Just weeks after the administration of U.S. President Donald Trump laid off hundreds of employees at NOAA in February, the agency is preparing for another round of layoffs and the closure of more than a dozen offices.
Trump has made shrinking the federal workforce and slashing grant funding a priority during the early days of his administration, tasking Elon Musk and his Department of Government Efficiency (DOGE) with leading the cuts. The government first offered a payout to federal employees who agreed to resign but has since begun implementing mass layoffs, targeting probationary employees who have spent less than two years on the job and have fewer job protections.
DOGE first targeted NOAA in early February, entering the agency’s headquarters and gaining access to its IT systems. Less than a month later, the agency laid off hundreds of employees. Democrats and former NOAA officials were quick to criticize the layoffs, saying the reduction in employees will have major repercussions on NOAA’s services and missions.
“Today, over 1,000 scientists and experts at NOAA received the news every federal worker has been dreading. Musk and his fake officials, the DOGE tech bros, have been rummaging through our most sensitive data without authority in violation of the law for weeks now,” U.S. Representative Jared Huffman (D-California) said at the time. “This has come with sweeping, indiscriminate layoffs of nonpartisan public servants. Park rangers, firefighters, scientists – all of these people, whose purpose is to serve everyday Americans, have had the rug pulled out from under them. We will all be worse off for it.”

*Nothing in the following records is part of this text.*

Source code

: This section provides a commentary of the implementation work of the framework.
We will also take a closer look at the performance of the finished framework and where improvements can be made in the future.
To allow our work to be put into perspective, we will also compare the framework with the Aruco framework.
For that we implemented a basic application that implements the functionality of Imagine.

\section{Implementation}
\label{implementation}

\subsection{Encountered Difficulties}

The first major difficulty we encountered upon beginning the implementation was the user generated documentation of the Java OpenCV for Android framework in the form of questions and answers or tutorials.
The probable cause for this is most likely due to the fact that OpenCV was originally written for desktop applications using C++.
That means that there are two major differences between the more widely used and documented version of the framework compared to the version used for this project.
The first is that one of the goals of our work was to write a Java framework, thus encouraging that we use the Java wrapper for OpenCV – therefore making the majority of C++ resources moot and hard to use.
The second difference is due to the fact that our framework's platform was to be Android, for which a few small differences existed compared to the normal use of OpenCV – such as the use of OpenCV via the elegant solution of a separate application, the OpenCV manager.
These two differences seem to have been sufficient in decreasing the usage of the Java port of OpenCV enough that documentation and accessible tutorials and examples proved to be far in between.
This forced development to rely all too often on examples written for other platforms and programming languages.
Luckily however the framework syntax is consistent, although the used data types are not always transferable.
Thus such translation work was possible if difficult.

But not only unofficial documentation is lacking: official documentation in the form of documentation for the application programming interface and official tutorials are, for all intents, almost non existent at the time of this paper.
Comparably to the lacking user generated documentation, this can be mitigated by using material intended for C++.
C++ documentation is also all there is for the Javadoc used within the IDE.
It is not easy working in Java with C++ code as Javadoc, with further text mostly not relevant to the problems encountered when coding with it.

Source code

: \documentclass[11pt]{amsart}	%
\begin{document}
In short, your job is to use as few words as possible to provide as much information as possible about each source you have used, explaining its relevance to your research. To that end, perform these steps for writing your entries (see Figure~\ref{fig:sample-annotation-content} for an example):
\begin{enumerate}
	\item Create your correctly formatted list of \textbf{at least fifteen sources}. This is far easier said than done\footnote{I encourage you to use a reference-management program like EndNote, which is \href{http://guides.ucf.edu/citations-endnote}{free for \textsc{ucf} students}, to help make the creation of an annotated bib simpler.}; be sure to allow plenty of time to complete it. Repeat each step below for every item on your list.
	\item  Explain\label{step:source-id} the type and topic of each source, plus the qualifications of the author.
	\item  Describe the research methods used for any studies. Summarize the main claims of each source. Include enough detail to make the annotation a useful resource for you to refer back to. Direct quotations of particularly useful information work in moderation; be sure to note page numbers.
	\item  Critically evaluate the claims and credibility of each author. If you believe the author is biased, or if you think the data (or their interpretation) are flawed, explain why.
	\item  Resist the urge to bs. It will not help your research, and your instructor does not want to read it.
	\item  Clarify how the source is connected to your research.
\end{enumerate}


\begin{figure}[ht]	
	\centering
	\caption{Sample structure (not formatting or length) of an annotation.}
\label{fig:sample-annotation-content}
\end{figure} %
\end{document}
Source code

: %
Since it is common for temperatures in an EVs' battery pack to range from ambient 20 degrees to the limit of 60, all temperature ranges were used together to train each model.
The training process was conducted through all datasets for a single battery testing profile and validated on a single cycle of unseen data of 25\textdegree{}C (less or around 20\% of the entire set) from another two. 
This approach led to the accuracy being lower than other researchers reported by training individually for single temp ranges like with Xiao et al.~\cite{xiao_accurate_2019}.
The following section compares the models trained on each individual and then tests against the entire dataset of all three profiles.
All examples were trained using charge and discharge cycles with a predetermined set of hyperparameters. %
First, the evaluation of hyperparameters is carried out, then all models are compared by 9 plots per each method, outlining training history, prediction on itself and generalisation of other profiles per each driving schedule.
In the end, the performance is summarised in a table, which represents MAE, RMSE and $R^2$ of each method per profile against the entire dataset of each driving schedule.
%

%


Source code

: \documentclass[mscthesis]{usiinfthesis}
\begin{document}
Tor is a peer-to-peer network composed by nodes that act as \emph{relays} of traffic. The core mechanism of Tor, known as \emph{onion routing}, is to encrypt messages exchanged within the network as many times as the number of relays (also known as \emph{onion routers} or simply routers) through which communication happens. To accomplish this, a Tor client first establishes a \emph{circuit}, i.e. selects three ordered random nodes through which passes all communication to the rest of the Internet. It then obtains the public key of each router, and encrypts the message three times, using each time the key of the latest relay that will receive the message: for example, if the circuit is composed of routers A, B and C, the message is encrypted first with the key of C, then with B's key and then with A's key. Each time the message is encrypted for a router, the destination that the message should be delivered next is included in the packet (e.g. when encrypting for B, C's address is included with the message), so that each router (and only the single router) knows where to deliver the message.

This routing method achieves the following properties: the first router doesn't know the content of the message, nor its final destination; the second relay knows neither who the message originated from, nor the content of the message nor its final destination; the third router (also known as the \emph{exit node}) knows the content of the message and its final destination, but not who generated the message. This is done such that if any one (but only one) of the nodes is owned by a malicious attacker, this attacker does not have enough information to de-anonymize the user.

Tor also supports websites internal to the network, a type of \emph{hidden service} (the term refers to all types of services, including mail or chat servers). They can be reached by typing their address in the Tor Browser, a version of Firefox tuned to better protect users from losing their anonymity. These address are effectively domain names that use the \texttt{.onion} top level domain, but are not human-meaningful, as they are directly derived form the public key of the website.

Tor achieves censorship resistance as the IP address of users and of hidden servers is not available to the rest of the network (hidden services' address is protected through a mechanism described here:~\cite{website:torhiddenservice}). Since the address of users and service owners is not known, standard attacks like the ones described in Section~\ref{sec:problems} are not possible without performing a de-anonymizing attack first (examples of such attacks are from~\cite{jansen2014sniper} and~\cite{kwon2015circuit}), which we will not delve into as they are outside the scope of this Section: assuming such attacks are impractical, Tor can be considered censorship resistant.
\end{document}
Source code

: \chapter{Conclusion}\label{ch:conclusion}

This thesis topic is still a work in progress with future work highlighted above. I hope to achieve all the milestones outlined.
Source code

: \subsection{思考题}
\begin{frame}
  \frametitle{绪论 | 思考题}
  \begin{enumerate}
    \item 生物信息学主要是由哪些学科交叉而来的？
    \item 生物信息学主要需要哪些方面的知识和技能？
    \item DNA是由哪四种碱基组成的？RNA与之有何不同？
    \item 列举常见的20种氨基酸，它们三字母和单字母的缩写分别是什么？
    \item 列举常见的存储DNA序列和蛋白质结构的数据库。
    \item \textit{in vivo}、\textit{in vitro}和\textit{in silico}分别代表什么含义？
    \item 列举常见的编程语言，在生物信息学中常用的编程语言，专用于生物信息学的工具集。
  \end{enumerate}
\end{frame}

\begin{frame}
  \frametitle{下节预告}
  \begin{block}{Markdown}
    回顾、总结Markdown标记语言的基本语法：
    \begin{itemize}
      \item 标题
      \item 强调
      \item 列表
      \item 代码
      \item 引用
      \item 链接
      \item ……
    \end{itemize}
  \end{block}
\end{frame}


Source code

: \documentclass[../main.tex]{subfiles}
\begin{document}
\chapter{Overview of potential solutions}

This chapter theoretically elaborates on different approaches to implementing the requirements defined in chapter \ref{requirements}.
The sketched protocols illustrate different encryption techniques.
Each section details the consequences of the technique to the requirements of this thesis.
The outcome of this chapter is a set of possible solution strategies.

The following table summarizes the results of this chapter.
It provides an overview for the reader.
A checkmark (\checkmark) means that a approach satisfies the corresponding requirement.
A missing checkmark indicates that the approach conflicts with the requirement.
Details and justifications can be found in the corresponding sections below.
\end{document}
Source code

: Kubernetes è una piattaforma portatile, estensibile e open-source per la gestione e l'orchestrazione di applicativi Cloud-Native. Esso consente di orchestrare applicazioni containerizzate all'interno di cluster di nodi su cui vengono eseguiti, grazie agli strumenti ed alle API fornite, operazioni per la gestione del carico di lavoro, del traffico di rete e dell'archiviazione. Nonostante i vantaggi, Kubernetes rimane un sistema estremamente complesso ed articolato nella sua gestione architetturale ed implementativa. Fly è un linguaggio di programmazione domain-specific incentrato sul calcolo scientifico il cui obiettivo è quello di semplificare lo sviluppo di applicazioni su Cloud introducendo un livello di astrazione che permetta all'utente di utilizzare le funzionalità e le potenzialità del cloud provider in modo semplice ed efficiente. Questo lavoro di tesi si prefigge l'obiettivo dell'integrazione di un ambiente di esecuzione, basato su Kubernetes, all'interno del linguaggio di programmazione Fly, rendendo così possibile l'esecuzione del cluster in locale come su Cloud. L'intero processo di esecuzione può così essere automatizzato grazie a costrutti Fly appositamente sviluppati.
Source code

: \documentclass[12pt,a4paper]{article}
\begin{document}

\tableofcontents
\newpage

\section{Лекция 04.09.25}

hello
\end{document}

Now, the agency is preparing for even more cuts, with sources telling the Associated Press that the Trump administration is planning to cut another 1,000 jobs – roughly 10 percent of NOAA’s workforce.
Conservation groups have lambasted the layoffs, arguing that they’ll degrade NOAA’s ability to support commercial fisheries and protect marine resources.
“Messing with the federal workforce charged with ensuring Americans know when severe weather is headed their way, that commercial fishing seasons start on time, protecting vital services the ocean provides us, or managing special places our families love to visit – just to name a few – is a classic ‘cutting off your nose to spite your face’ mentality,” Healthy Ocean Coalition Executive Director Sarah Winter Whelan said in a statement. “It’s a sad fact that impacts of these firings and cuts will hit us all in some way. Whether it is delayed warnings for dangerous weather, fishermen unable to fish, or lost economic opportunities for Americans and coastal communities derived from our ocean economy. We have to stand up for the people at NOAA and the important work they do.”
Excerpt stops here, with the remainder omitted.